Records shown:
____________________

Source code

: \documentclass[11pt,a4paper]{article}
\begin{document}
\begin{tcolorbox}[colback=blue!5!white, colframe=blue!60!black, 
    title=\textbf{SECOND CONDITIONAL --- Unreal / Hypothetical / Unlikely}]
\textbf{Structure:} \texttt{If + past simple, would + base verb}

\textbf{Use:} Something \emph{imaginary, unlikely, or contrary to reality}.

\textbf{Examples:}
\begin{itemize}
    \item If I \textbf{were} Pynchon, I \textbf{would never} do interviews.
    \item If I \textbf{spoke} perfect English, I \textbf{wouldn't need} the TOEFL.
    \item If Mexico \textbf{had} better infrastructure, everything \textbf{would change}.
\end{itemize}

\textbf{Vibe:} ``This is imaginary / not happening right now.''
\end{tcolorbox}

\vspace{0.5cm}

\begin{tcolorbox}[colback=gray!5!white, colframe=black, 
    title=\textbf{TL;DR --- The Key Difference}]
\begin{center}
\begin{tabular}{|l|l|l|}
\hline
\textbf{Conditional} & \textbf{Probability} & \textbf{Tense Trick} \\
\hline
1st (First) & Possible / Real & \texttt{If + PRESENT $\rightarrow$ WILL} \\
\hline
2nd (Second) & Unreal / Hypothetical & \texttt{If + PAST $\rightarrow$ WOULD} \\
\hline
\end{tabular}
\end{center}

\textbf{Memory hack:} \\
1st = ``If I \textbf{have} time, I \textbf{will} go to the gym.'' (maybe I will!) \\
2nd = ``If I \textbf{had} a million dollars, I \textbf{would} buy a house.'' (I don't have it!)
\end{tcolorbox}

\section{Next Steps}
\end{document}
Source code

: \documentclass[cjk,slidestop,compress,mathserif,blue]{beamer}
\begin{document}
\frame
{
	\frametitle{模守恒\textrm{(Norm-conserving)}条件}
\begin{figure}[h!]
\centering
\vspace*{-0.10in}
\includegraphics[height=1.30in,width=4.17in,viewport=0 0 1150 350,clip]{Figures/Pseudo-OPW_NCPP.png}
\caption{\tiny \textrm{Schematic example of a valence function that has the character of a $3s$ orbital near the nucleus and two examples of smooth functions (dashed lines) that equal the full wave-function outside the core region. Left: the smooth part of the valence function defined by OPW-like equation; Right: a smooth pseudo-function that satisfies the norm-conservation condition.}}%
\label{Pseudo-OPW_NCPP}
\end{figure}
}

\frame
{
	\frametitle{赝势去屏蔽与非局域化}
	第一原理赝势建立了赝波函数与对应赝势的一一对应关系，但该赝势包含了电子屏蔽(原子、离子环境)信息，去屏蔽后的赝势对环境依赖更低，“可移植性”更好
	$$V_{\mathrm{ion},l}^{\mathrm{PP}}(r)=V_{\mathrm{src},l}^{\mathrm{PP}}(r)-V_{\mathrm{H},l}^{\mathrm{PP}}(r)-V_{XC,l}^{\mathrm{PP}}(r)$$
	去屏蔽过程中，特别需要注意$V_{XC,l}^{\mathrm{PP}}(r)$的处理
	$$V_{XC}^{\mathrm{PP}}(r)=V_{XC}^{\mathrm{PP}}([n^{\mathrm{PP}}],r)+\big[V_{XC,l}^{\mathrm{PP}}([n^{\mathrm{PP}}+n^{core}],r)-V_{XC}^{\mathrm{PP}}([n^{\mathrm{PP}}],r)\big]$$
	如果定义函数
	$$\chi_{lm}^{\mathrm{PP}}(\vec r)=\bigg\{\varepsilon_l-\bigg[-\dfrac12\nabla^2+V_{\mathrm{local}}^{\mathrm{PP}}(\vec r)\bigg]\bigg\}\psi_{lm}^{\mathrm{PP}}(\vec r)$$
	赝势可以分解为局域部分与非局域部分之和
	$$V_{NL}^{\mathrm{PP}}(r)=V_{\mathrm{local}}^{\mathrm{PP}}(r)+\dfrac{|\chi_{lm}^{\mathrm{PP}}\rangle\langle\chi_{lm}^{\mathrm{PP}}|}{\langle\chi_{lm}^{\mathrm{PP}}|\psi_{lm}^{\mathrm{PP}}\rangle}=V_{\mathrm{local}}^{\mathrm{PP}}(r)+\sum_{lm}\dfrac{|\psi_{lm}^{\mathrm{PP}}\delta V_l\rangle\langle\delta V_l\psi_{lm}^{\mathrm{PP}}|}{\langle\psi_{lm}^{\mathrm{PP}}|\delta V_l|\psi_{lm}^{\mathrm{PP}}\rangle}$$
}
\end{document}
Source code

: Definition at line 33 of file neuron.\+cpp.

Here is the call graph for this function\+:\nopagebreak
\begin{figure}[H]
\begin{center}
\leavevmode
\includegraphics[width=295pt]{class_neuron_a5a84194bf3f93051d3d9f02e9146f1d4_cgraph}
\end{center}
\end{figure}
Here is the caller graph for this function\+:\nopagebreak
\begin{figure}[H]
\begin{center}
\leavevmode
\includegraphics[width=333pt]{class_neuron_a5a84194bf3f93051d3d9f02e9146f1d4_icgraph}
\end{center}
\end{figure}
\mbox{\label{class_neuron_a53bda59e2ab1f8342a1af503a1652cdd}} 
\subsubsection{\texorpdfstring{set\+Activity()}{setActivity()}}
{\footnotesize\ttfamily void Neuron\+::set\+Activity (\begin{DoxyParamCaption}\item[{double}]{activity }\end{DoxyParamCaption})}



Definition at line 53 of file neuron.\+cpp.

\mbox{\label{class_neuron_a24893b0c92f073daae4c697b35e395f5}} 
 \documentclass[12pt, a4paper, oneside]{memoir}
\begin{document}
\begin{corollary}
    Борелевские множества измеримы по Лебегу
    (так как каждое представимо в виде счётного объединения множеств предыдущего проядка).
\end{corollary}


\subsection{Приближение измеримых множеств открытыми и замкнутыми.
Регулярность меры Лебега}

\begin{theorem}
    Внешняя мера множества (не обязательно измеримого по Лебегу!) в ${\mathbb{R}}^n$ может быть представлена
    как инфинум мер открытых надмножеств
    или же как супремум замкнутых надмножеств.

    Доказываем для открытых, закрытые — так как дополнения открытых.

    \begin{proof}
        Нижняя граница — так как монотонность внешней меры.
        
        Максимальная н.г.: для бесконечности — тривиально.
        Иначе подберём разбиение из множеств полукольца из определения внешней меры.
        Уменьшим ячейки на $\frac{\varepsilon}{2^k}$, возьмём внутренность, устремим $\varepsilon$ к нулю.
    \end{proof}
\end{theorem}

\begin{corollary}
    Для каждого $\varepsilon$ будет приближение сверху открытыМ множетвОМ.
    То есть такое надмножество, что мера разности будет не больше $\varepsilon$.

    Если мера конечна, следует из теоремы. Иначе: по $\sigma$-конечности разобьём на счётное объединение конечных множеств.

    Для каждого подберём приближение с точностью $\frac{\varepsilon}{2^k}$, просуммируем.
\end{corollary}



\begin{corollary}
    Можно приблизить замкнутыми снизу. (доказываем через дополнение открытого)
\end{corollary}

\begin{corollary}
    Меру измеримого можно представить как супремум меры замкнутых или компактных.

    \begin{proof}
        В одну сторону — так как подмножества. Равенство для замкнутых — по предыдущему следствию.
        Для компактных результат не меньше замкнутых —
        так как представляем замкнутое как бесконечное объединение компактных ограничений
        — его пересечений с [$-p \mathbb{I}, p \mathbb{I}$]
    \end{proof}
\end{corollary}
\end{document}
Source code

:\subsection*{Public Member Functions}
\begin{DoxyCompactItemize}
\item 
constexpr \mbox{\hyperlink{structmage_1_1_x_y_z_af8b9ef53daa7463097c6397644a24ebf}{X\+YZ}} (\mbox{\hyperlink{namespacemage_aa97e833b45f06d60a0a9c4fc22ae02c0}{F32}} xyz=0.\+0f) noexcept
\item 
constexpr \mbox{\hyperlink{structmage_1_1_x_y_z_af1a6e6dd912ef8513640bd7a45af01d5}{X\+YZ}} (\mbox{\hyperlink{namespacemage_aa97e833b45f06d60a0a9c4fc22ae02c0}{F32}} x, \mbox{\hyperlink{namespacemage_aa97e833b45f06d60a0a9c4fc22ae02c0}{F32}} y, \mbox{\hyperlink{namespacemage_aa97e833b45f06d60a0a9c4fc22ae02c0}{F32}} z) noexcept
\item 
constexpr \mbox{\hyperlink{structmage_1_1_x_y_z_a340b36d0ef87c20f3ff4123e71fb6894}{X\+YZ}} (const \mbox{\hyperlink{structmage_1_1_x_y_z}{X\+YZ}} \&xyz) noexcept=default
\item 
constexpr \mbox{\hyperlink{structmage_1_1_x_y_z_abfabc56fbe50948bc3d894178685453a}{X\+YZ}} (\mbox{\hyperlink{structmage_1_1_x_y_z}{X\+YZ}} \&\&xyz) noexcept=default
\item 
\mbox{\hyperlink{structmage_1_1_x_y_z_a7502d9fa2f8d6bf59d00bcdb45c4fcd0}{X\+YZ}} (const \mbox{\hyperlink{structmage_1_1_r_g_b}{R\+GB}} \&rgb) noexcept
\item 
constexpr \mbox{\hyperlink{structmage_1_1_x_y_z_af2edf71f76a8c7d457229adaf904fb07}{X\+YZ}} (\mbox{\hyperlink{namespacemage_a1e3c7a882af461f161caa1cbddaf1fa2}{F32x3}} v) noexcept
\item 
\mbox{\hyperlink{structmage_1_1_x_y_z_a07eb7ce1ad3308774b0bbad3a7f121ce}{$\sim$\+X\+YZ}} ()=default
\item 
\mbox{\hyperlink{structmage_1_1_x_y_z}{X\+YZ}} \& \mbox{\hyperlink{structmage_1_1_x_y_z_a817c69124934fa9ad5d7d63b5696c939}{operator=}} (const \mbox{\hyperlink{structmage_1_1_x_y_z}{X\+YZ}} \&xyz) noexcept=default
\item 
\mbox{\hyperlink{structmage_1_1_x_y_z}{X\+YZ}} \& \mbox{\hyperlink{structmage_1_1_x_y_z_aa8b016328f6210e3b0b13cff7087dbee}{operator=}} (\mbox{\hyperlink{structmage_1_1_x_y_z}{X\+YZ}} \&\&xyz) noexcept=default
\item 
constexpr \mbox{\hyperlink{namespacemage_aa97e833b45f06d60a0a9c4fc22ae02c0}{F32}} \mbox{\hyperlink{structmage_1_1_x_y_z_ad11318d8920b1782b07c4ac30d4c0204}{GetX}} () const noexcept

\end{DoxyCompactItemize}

____________________

Your assignment: Find the string "меры" in the listing and return every line that holds it.

Solved exercise:
Регулярность меры Лебега}
        Нижняя граница — так как монотонность внешней меры.
        Иначе подберём разбиение из множеств полукольца из определения внешней меры.
    Меру измеримого можно представить как супремум меры замкнутых или компактных.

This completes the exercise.